_TASK DETAILS_
In the entries below, how many lines contain the string "cdot"? State the number and nothing else.

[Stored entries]
******
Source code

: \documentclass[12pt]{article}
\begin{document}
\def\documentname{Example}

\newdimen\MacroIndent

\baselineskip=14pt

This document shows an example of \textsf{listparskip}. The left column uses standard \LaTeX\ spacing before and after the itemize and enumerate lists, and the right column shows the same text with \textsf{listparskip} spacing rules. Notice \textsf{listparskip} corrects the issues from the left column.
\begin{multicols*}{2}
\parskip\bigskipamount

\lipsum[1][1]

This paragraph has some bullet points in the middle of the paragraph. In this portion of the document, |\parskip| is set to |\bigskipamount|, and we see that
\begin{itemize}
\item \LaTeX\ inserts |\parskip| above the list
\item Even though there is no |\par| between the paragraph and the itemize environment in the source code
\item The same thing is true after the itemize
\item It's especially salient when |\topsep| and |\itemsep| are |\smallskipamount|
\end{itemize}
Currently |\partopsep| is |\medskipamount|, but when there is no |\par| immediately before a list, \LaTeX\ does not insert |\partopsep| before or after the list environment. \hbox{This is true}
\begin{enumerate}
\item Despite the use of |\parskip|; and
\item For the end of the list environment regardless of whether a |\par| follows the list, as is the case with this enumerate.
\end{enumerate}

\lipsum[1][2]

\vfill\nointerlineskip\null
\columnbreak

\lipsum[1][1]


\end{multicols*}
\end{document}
******
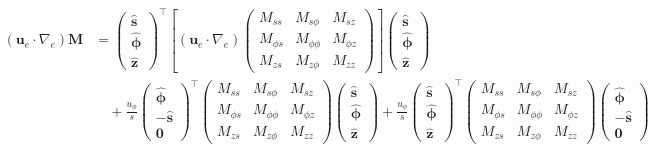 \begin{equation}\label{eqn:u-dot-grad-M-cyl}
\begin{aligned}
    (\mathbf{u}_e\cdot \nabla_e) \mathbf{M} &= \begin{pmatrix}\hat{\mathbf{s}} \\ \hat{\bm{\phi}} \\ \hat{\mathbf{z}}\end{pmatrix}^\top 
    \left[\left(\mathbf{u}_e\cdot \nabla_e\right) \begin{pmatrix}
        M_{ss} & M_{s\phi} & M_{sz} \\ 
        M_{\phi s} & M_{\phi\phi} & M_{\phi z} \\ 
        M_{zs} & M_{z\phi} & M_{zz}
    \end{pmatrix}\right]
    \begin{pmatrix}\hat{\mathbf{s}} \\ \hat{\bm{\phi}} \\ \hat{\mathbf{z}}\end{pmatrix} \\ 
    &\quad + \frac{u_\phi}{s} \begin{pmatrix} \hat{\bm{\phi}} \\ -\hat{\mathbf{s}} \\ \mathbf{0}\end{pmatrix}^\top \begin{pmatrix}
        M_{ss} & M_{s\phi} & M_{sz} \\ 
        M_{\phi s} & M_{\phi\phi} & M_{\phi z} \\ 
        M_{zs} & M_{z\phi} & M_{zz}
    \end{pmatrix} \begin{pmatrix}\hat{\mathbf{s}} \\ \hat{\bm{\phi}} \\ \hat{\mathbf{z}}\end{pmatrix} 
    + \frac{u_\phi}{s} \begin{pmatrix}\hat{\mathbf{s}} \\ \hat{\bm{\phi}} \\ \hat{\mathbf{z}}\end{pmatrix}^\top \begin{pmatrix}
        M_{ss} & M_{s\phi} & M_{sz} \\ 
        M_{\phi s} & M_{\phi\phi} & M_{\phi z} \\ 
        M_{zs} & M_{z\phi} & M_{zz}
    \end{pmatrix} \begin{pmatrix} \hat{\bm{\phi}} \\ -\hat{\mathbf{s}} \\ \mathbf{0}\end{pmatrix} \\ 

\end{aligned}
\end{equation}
******
_TASK RESPONSE_
2